» **TASK ITEM**
Show each line of the data below in which "Tags" occurs.

» **ENTRIES SUPPLIED**
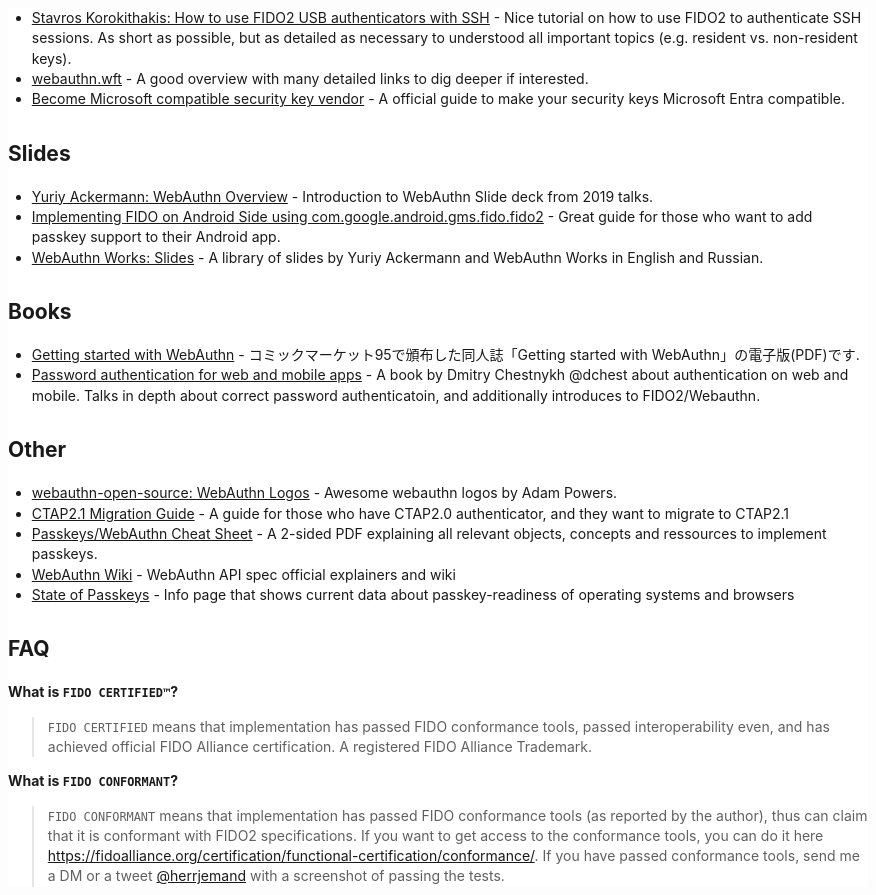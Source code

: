 - [Stavros Korokithakis: How to use FIDO2 USB authenticators with SSH](https://www.stavros.io/posts/u2f-fido2-with-ssh/) - Nice tutorial on how to use FIDO2 to authenticate SSH sessions. As short as possible, but as detailed as necessary to understood all important topics (e.g. resident vs. non-resident keys).
- [webauthn.wft](https://webauthn.wtf/) - A good overview with many detailed links to dig deeper if interested.
- [Become Microsoft compatible security key vendor](https://learn.microsoft.com/en-us/entra/identity/authentication/concept-fido2-hardware-vendor) - A official guide to make your security keys Microsoft Entra compatible.

## Slides
- [Yuriy Ackermann: WebAuthn Overview](https://slides.com/herrjemand/webauthn-overview) - Introduction to WebAuthn Slide deck from 2019 talks.
- [Implementing FIDO on Android Side using com.google.android.gms.fido.fido2](https://speakerdeck.com/ken5scal/deep-dive-to-com-dot-google-dot-android-dot-gms-dot-fido-dot-fido2) - Great guide for those who want to add passkey support to their Android app.
- [WebAuthn Works: Slides](https://slides.com/webauthnworks/) - A library of slides by Yuriy Ackermann and WebAuthn Works in English and Russian.

## Books
- [Getting started with WebAuthn](https://my-transistor.booth.pm/items/1157260) - コミックマーケット95で頒布した同人誌「Getting started with WebAuthn」の電子版(PDF)です.
- [Password authentication for web and mobile apps](https://dchest.com/authbook/) - A book by Dmitry Chestnykh @dchest about authentication on web and mobile. Talks in depth about correct password authenticatoin, and additionally introduces to FIDO2/Webauthn.

## Other
- [webauthn-open-source: WebAuthn Logos](https://github.com/webauthn-open-source/webauthn-logos) - Awesome webauthn logos by Adam Powers.
- [CTAP2.1 Migration Guide](https://github.com/WebauthnWorks/CTAP2.1-Migration-Guide) - A guide for those who have CTAP2.0 authenticator, and they want to migrate to CTAP2.1
- [Passkeys/WebAuthn Cheat Sheet](https://www.corbado.com/blog/passkeys-cheat-sheet) - A 2-sided PDF explaining all relevant objects, concepts and ressources to implement passkeys.
- [WebAuthn Wiki](https://github.com/w3c/webauthn/wiki) - WebAuthn API spec official explainers and wiki
- [State of Passkeys](https://state-of-passkeys.io/) - Info page that shows current data about passkey-readiness of operating systems and browsers

## FAQ

**What is `FIDO CERTIFIED™`?**

> `FIDO CERTIFIED` means that implementation has passed FIDO conformance tools, passed interoperability even, and has achieved official FIDO Alliance certification. A registered FIDO Alliance Trademark.

**What is `FIDO CONFORMANT`?**

> `FIDO CONFORMANT` means that implementation has passed FIDO conformance tools (as reported by the author), thus can claim that it is conformant with FIDO2 specifications. If you want to get access to the conformance tools, you can do it here https://fidoalliance.org/certification/functional-certification/conformance/. If you have passed conformance tools, send me a DM or a tweet [@herrjemand](https://twitter.com) with a screenshot of passing the tests.
 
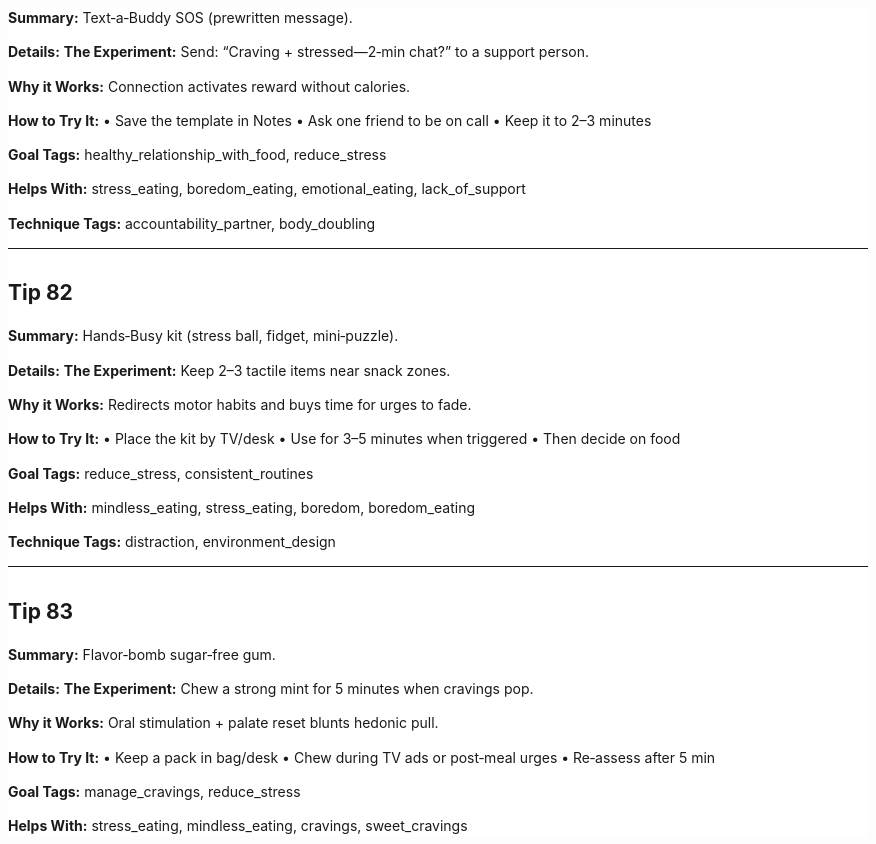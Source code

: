 **Summary:** Text‑a‑Buddy SOS (prewritten message).

**Details:**
**The Experiment:** Send: “Craving + stressed—2‑min chat?” to a support person.

**Why it Works:** Connection activates reward without calories.

**How to Try It:**
• Save the template in Notes
• Ask one friend to be on call
• Keep it to 2–3 minutes

**Goal Tags:** healthy_relationship_with_food, reduce_stress

**Helps With:** stress_eating, boredom_eating, emotional_eating, lack_of_support

**Technique Tags:** accountability_partner, body_doubling

---

## Tip 82

**Summary:** Hands‑Busy kit (stress ball, fidget, mini‑puzzle).

**Details:**
**The Experiment:** Keep 2–3 tactile items near snack zones.

**Why it Works:** Redirects motor habits and buys time for urges to fade.

**How to Try It:**
• Place the kit by TV/desk
• Use for 3–5 minutes when triggered
• Then decide on food

**Goal Tags:** reduce_stress, consistent_routines

**Helps With:** mindless_eating, stress_eating, boredom, boredom_eating

**Technique Tags:** distraction, environment_design

---

## Tip 83

**Summary:** Flavor‑bomb sugar‑free gum.

**Details:**
**The Experiment:** Chew a strong mint for 5 minutes when cravings pop.

**Why it Works:** Oral stimulation + palate reset blunts hedonic pull.

**How to Try It:**
• Keep a pack in bag/desk
• Chew during TV ads or post‑meal urges
• Re‑assess after 5 min

**Goal Tags:** manage_cravings, reduce_stress

**Helps With:** stress_eating, mindless_eating, cravings, sweet_cravings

» **ANSWER TO THIS PROBLEM**
**Goal Tags:** healthy_relationship_with_food, reduce_stress
**Technique Tags:** accountability_partner, body_doubling
**Goal Tags:** reduce_stress, consistent_routines
**Technique Tags:** distraction, environment_design
**Goal Tags:** manage_cravings, reduce_stress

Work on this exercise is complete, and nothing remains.